• [Data records]:
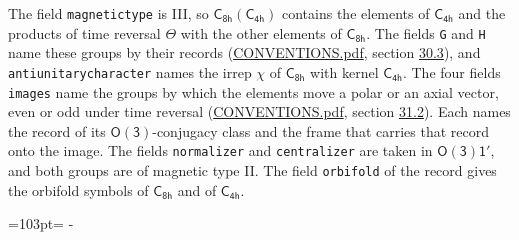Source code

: \documentclass[10pt,a4paper]{article}
\newcommand{\needspace}[1]{\par\penalty-100\begingroup\dimen0=#1\relax\dimen2=\pagegoal
  \advance\dimen2-\pagetotal\ifdim\dimen0>\dimen2\relax\ifdim\dimen2>0pt\vfil\break\fi\fi
  \endgroup}
\numberwithin{equation}{section}
\newcommand{\grp}[1]{\mathsf{#1}}
\begin{document}
The field \texttt{magnetictype} is III, so $\grp{C_{8h}}(\grp{C_{4h}})$ contains the elements of $\grp{C_{4h}}$ and the products of time reversal $\varTheta$ with the other elements of $\grp{C_{8h}}$. The fields \texttt{G} and \texttt{H} name these groups by their records (\href{../../CONVENTIONS.pdf}{CONVENTIONS.pdf}, section \href{../../CONVENTIONS.pdf\#conv.30.3}{30.3}), and \texttt{antiunitarycharacter} names the irrep $\chi$ of $\grp{C_{8h}}$ with kernel $\grp{C_{4h}}$. The four fields \texttt{images} name the groups by which the elements move a polar or an axial vector, even or odd under time reversal (\href{../../CONVENTIONS.pdf}{CONVENTIONS.pdf}, section \href{../../CONVENTIONS.pdf\#conv.31.2}{31.2}). Each names the record of its $\grp{O(3)}$-conjugacy class and the frame that carries that record onto the image. The fields \texttt{normalizer} and \texttt{centralizer} are taken in $\grp{O(3)1'}$, and both groups are of magnetic type II. The field \texttt{orbifold} of the record gives the orbifold symbols of $\grp{C_{8h}}$ and of $\grp{C_{4h}}$.
\needspace{103pt}
\end{document}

• [What you have to do]: Looking at the entries above, work out how many lines contain the word "needspace", then reply with only that figure.

• [Expected answer]: 2